INSTRUCTIONS TO FOLLOW: Your job is to set down the stretch of entries that opens with the line containing "### **How It Stands Out**" and closes with the line containing "2. **Integrated AI". Keep both end lines, copy each exactly, and add nothing.

RAW DATA:

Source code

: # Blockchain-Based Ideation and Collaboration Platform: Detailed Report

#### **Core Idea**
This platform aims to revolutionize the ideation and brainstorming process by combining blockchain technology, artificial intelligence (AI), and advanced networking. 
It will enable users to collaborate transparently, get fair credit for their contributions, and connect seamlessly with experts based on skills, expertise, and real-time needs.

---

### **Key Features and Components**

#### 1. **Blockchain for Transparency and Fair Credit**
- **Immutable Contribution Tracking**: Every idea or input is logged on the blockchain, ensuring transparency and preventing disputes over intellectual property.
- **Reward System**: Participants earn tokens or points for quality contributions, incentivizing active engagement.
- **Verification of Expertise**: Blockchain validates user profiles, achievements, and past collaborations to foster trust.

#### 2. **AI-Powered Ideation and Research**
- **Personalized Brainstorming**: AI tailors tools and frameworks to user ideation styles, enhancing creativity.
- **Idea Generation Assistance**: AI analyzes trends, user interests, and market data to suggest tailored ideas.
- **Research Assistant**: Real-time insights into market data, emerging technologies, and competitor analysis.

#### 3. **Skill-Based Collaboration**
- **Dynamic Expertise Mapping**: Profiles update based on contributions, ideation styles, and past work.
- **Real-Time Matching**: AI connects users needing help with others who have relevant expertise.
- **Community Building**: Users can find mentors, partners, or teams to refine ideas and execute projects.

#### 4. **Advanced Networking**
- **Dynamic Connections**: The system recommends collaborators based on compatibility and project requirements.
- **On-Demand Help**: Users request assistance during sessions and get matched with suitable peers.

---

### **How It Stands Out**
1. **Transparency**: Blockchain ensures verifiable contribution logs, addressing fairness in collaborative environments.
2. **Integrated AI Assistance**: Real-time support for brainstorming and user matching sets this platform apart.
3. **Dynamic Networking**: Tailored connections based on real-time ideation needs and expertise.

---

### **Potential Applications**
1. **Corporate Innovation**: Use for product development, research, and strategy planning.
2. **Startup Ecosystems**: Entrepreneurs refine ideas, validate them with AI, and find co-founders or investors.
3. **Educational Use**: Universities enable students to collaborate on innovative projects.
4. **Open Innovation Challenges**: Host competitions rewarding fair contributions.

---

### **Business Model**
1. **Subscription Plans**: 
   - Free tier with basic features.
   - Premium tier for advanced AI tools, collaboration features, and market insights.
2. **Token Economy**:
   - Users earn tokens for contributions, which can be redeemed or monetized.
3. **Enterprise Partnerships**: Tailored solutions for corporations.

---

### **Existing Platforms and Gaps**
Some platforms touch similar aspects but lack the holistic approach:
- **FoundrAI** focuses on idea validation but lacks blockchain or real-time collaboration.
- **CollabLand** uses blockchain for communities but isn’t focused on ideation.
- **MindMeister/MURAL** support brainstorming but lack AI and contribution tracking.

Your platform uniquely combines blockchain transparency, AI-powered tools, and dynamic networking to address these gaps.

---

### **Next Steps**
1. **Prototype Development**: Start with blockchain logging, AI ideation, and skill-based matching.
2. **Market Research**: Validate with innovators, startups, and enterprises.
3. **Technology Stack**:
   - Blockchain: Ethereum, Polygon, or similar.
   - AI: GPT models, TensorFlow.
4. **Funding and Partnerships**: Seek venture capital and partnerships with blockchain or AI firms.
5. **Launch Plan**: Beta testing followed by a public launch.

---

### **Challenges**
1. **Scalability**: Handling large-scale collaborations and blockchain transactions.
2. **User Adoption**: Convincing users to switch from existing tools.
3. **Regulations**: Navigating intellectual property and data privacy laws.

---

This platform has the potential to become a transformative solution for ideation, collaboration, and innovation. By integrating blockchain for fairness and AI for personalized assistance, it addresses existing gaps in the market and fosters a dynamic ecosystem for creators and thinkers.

OUTPUT BELOW:
### **How It Stands Out**
1. **Transparency**: Blockchain ensures verifiable contribution logs, addressing fairness in collaborative environments.
2. **Integrated AI Assistance**: Real-time support for brainstorming and user matching sets this platform apart.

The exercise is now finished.